With VMware Cloud Foundation (VCF), and the evolution of its VMware vSphere Kubernetes Service (VKS) component, the conversation has shifted from just infrastructure management to enabling business outcomes.
VCF addresses key priorities by providing a unified platform for containers and virtual machines with a built-in, CNCF-certified Kubernetes runtime delivered through its VKS component. VKS enables platform engineers to deploy and manage Kubernetes clusters while leveraging a robust set of cloud services included in VCF, as well as CNCF conformant third-party services (Figure 1). VKS is among the first Kubernetes certified AI conformant platforms that also simplifies multi-cluster management2, empowering enterprises to confidently run AI and other modern workloads.
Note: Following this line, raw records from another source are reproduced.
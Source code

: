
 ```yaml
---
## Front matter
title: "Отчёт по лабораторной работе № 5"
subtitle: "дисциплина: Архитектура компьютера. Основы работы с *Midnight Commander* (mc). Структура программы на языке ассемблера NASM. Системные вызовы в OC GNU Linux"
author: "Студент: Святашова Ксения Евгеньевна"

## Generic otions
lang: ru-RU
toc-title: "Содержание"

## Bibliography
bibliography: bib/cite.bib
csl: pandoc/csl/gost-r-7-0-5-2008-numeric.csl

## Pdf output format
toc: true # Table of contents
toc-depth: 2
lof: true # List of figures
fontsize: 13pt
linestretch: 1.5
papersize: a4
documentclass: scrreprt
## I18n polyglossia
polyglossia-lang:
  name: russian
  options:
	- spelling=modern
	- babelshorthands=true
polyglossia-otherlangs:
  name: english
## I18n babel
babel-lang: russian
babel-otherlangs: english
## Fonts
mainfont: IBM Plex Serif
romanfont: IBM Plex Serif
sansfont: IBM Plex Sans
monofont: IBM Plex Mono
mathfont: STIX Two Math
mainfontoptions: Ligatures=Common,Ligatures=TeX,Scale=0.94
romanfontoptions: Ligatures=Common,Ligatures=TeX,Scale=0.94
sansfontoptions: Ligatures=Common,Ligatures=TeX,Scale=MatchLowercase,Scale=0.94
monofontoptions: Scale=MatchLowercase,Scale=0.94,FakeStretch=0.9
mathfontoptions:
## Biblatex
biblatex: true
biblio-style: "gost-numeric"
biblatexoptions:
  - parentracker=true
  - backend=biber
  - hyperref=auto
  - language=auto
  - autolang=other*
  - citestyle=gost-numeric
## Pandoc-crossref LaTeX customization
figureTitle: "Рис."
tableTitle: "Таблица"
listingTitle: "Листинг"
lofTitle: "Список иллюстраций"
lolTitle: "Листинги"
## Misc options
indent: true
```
The CIO Imperative: Reduce Complexity, Increase Velocity
CIOs today face a dual mandate – ensure security, governance, control and compliance, while also driving innovation faster – on a flat to decreasing budget.
Historically, these goals have been at odds. However, with lower total cost of ownership (TCO), faster time-to-value, better security, and a simplified operational experience, VKS is fast becoming the Kubernetes runtime of choice for modern applications. To help maximize investment returns, VKS in VCF 9.1 will deliver three major benefits:
(a) Enhanced scale and performance to support business critical demands
(b) Improved operational efficiency to reduce cost and complexity
(c) Built-in security and compliance by design
VCF 9.1: Kubernetes Enhancements At A Glance
VKS in VCF 9.1 will deliver enhancements across three critical pillars:
- Scale & Performance: 500 clusters per control plane, up to 70% faster cluster provisioning and 75% faster upgrades, multi-network support
- Operational Efficiency: Intelligent node pool placement, multiple clusters per zone, distributed transit gateway
- Security & Compliance: Automated secret injection & granular access controls
Enhanced scale and performance to support business critical demands
Whether it’s peak retail traffic, global service delivery, or large-scale AI workloads, infrastructure must respond instantly without introducing instability.
In VCF 9.1, VKS will enable:
- Rapid provisioning, reducing deployment times by up to 70%
- Massive scalability, supporting up to 500 clusters within a single control plane
- Higher Performance, isolating critical applications for better quality of experience
Business benefits:
Faster rollout of new services, improved customer experience during peak demand, and the ability to support modern workload demands without re-architecting infrastructure.
Platform Engineering benefits:
The modern application landscape spans a diverse performance spectrum, ranging from high-bandwidth or latency sensitive to GPU intensive AI workloads. Organizations seek stronger isolation, reduced blast radius, or customized cluster requirements driving the need for higher volume of clusters.

Figure 2: VKS will support up to 500 workload clusters per control plane instance for better workload isolation and significantly smaller attack surface.
For larger environments, multiple control plane instances can be deployed and managed centrally through VCF Automation (VCFA), enabling horizontal scalability while maintaining operational consistency.
- Sudden surges in demand that are common in ecommerce applications during holiday shopping season, streaming video, or financial applications during market volatility, require infrastructure that can react in real time. In addition, organizations often struggle to rapidly stage mirror environments to test for production deployment. To help customers meet these demands, VKS will accelerate the operational velocity by deploying new clusters up to 70% faster and slashing upgrade windows by up to 75%.
- To provide a better quality of experience for bandwidth-intensive streaming applications, latency-critical financial services, or regulated applications requiring classified access, VKS in VCF 9.1 will introduce advanced networking capabilities. Cluster nodes can be deployed with multiple vNICs, enabling traffic isolation at the node level (Figure 3). This allows separation of application, storage, and management traffic, or dedicating network paths for latency-sensitive or high-throughput workloads improving performance, consistency, and operational control.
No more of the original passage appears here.